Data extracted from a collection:

==========

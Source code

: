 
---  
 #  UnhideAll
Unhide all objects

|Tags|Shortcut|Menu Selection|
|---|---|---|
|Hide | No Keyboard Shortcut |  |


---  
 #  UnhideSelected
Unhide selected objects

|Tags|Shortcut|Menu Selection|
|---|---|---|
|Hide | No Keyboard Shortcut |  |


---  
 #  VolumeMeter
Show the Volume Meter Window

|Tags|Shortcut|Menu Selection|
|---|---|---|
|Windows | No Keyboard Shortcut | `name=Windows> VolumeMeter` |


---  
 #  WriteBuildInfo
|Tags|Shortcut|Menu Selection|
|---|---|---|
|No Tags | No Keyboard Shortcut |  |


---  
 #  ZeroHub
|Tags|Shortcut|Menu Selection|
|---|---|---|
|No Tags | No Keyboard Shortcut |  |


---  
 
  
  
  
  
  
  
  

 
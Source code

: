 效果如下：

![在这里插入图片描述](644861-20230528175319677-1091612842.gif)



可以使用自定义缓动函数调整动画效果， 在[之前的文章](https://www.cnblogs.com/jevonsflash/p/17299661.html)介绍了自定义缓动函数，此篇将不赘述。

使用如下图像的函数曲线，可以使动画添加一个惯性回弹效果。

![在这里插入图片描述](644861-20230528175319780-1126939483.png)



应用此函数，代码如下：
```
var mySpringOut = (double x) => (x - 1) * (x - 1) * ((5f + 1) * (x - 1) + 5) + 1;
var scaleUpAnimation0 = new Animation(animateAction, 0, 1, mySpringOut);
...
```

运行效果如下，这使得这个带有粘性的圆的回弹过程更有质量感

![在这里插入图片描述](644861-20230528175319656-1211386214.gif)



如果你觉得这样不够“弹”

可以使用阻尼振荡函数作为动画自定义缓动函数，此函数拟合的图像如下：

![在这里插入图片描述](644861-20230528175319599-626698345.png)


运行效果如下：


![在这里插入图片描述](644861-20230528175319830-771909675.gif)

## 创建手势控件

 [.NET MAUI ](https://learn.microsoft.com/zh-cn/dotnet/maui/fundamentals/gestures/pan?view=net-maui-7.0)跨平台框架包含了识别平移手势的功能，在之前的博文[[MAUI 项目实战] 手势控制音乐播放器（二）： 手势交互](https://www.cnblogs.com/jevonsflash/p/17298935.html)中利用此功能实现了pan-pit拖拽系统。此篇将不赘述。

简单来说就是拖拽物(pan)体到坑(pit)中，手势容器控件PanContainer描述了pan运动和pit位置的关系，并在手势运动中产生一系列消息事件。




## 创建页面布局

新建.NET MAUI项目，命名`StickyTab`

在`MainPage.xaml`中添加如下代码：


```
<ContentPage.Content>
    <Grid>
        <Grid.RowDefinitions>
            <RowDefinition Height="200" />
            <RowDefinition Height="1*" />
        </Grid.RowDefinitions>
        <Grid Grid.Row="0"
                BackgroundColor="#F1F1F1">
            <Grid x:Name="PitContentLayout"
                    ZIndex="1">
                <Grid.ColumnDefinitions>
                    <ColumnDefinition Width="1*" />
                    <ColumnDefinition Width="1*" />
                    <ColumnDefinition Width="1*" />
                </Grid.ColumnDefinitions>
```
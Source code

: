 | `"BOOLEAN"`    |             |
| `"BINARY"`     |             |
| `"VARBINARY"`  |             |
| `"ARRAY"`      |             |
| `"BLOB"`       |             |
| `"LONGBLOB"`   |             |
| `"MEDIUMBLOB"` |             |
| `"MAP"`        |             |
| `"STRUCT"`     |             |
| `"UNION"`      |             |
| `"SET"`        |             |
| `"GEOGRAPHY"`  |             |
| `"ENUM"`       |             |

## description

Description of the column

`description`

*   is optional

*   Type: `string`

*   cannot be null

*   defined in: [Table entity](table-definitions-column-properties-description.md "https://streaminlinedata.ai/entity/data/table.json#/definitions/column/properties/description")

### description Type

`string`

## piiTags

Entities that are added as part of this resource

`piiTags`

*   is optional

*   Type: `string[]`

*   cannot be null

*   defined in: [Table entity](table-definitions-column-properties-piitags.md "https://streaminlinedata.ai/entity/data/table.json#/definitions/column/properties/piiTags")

==========

### What this task involves
An exact copy of every record is required.

### Result of this task
Source code

: 
---  
 #  UnhideAll
Unhide all objects

|Tags|Shortcut|Menu Selection|
|---|---|---|
|Hide | No Keyboard Shortcut |  |


---  
 #  UnhideSelected
Unhide selected objects

|Tags|Shortcut|Menu Selection|
|---|---|---|
|Hide | No Keyboard Shortcut |  |


---  
 #  VolumeMeter
Show the Volume Meter Window

|Tags|Shortcut|Menu Selection|
|---|---|---|
|Windows | No Keyboard Shortcut | `name=Windows> VolumeMeter` |


---  
 #  WriteBuildInfo
|Tags|Shortcut|Menu Selection|
|---|---|---|
|No Tags | No Keyboard Shortcut |  |


---  
 #  ZeroHub
|Tags|Shortcut|Menu Selection|
|---|---|---|
|No Tags | No Keyboard Shortcut |  |


---  
 
  
  
  
  
  
  
  

 
Source code

: 效果如下：

![在这里插入图片描述](644861-20230528175319677-1091612842.gif)



可以使用自定义缓动函数调整动画效果， 在[之前的文章](https://www.cnblogs.com/jevonsflash/p/17299661.html)介绍了自定义缓动函数，此篇将不赘述。

使用如下图像的函数曲线，可以使动画添加一个惯性回弹效果。

![在这里插入图片描述](644861-20230528175319780-1126939483.png)



应用此函数，代码如下：
```
var mySpringOut = (double x) => (x - 1) * (x - 1) * ((5f + 1) * (x - 1) + 5) + 1;
var scaleUpAnimation0 = new Animation(animateAction, 0, 1, mySpringOut);
...
```

运行效果如下，这使得这个带有粘性的圆的回弹过程更有质量感

![在这里插入图片描述](644861-20230528175319656-1211386214.gif)



如果你觉得这样不够“弹”

可以使用阻尼振荡函数作为动画自定义缓动函数，此函数拟合的图像如下：

![在这里插入图片描述](644861-20230528175319599-626698345.png)


运行效果如下：


![在这里插入图片描述](644861-20230528175319830-771909675.gif)

## 创建手势控件

 [.NET MAUI ](https://learn.microsoft.com/zh-cn/dotnet/maui/fundamentals/gestures/pan?view=net-maui-7.0)跨平台框架包含了识别平移手势的功能，在之前的博文[[MAUI 项目实战] 手势控制音乐播放器（二）： 手势交互](https://www.cnblogs.com/jevonsflash/p/17298935.html)中利用此功能实现了pan-pit拖拽系统。此篇将不赘述。

简单来说就是拖拽物(pan)体到坑(pit)中，手势容器控件PanContainer描述了pan运动和pit位置的关系，并在手势运动中产生一系列消息事件。




## 创建页面布局

新建.NET MAUI项目，命名`StickyTab`

在`MainPage.xaml`中添加如下代码：


```
<ContentPage.Content>
    <Grid>
        <Grid.RowDefinitions>
            <RowDefinition Height="200" />
            <RowDefinition Height="1*" />
        </Grid.RowDefinitions>
        <Grid Grid.Row="0"
                BackgroundColor="#F1F1F1">
            <Grid x:Name="PitContentLayout"
                    ZIndex="1">
                <Grid.ColumnDefinitions>
                    <ColumnDefinition Width="1*" />
                    <ColumnDefinition Width="1*" />
                    <ColumnDefinition Width="1*" />
                </Grid.ColumnDefinitions>
```
Source code

: | `"BOOLEAN"`    |             |
| `"BINARY"`     |             |
| `"VARBINARY"`  |             |
| `"ARRAY"`      |             |
| `"BLOB"`       |             |
| `"LONGBLOB"`   |             |
| `"MEDIUMBLOB"` |             |
| `"MAP"`        |             |
| `"STRUCT"`     |             |
| `"UNION"`      |             |
| `"SET"`        |             |
| `"GEOGRAPHY"`  |             |
| `"ENUM"`       |             |

## description

Description of the column

`description`

*   is optional

*   Type: `string`

*   cannot be null

*   defined in: [Table entity](table-definitions-column-properties-description.md "https://streaminlinedata.ai/entity/data/table.json#/definitions/column/properties/description")

### description Type

`string`

## piiTags

Entities that are added as part of this resource

`piiTags`

*   is optional

*   Type: `string[]`

*   cannot be null

*   defined in: [Table entity](table-definitions-column-properties-piitags.md "https://streaminlinedata.ai/entity/data/table.json#/definitions/column/properties/piiTags")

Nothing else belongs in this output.